Votando, Voi non avete che una scelta sola. O nominate i signori oppure cascate in mano ai politicanti di mestiere, che è gente che sta al servizio dei signori, o che i signori e il governo sopportano, perché serve a gettar polvere negli occhi del popolo e trastullarlo con lotte inutili e con speranze impossibili. E poi, siete liberi voi di votare per chi vi piace, quando il padrone vi può togliere il pane se non votate per chi vuole lui? E avete voi il tempo ed i mezzi per controllare tutte le fandonie che i candidati vengono a raccontarvi?

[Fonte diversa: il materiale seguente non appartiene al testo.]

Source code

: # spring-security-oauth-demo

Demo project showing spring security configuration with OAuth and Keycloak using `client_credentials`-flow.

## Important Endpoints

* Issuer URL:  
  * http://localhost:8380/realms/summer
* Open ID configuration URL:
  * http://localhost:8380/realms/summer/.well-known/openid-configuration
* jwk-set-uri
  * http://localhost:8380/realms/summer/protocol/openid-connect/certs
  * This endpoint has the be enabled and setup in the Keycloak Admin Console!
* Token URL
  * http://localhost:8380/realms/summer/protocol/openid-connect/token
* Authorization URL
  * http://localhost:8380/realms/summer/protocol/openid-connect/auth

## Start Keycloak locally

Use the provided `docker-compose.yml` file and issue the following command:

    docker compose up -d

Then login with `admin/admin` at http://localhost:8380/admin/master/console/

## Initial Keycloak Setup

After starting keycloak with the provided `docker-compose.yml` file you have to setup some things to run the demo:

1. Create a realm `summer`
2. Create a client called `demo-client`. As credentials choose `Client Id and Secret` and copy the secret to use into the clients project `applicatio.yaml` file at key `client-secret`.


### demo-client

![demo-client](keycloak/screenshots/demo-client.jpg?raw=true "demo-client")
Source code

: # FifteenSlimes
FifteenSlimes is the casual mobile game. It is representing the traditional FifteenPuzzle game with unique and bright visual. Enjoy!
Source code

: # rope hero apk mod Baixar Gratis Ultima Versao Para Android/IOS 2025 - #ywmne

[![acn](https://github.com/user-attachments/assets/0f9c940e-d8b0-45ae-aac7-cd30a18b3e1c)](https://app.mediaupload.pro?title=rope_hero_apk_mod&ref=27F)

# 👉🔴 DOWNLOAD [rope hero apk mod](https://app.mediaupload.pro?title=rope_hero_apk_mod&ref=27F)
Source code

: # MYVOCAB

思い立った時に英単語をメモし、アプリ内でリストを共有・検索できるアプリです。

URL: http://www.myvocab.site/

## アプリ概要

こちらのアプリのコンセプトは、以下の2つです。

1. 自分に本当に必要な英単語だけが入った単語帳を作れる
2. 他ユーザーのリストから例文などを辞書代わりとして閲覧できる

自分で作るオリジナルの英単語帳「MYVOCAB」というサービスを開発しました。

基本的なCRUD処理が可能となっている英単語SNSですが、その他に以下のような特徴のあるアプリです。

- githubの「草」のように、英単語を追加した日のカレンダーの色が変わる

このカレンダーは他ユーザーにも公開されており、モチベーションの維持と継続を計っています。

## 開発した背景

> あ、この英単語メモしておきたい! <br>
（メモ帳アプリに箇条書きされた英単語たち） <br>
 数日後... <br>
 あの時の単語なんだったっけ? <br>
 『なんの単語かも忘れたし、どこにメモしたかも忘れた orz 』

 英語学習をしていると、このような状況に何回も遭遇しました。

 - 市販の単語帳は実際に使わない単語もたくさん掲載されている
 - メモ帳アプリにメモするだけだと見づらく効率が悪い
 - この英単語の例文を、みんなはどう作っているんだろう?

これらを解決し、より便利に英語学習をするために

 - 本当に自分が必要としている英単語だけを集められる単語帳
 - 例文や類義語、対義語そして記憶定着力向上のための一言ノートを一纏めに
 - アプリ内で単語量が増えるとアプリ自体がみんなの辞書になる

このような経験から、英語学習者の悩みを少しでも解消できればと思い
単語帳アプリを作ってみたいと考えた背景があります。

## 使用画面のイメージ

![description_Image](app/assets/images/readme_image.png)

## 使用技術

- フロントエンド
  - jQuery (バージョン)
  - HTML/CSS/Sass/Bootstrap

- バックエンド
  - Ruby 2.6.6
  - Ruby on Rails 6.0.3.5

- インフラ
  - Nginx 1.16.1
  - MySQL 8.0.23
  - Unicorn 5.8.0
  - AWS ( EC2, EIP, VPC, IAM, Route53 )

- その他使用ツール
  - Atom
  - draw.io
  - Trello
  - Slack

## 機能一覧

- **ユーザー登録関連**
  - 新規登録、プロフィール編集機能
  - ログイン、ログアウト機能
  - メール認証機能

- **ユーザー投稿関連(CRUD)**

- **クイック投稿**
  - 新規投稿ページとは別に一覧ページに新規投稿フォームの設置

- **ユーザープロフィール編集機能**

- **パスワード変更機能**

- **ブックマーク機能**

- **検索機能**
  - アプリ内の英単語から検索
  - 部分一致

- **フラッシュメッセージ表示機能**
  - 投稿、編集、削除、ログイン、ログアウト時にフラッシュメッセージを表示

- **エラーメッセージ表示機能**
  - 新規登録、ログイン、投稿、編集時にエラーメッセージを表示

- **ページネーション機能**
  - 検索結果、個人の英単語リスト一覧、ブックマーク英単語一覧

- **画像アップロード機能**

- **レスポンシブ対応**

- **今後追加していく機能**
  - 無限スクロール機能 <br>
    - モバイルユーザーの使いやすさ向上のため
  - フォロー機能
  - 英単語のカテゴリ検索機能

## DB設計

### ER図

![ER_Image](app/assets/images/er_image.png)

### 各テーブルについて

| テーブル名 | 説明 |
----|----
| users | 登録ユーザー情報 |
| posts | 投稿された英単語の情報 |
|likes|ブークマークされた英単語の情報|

Quante volte vi han ripetuto le stesse promesse! Quanti uomini dalle belle parole si sono presentati a voi salvatori! Voi avete creduto loro, li avete sostenuti ed aiutati a salire in alto; e poi? Gli eletti sono andati a godersi le delizie del potere e voi avete continuato a mangiare polenta senza sale, o erba cotta nell’acqua. Si è forse alleggerito il vostro lavoro? È cresciuto, almeno un poco, lo scarso pane dei vostri figlioli? Vi è forse lasciato un po’ più di libertà e di dignità? No; al contrario la vostra posizione diviene sempre peggiore. E dopo questo sarete tanto sciocchi da dare ascolto ai ciarlatani che vi domandano il voto per loro stessi o per i loro amici? Non votate! Lasciate che i signori si azzuffino tra di loro per dividersi le vostre spoglie; e voi pensate a non farvi spogliare né dagli uni, né dagli altri. Pensate a liberarvi da voi, poiché sarebbe assurdo sperare l’emancipazione da coloro che vivono dei mali vostri.

Operai e contadini,
per essere liberi e felici voi avete bisogno innanzi tutto di liberarvi di codesti ladri di padroni, e del governo che li sostiene. (…) Il governo ed i signori sono forti, perché voi avete paura. Unitevi, rivoltatevi, ed il governo andrà in fascio ed i signori scapperanno. (…)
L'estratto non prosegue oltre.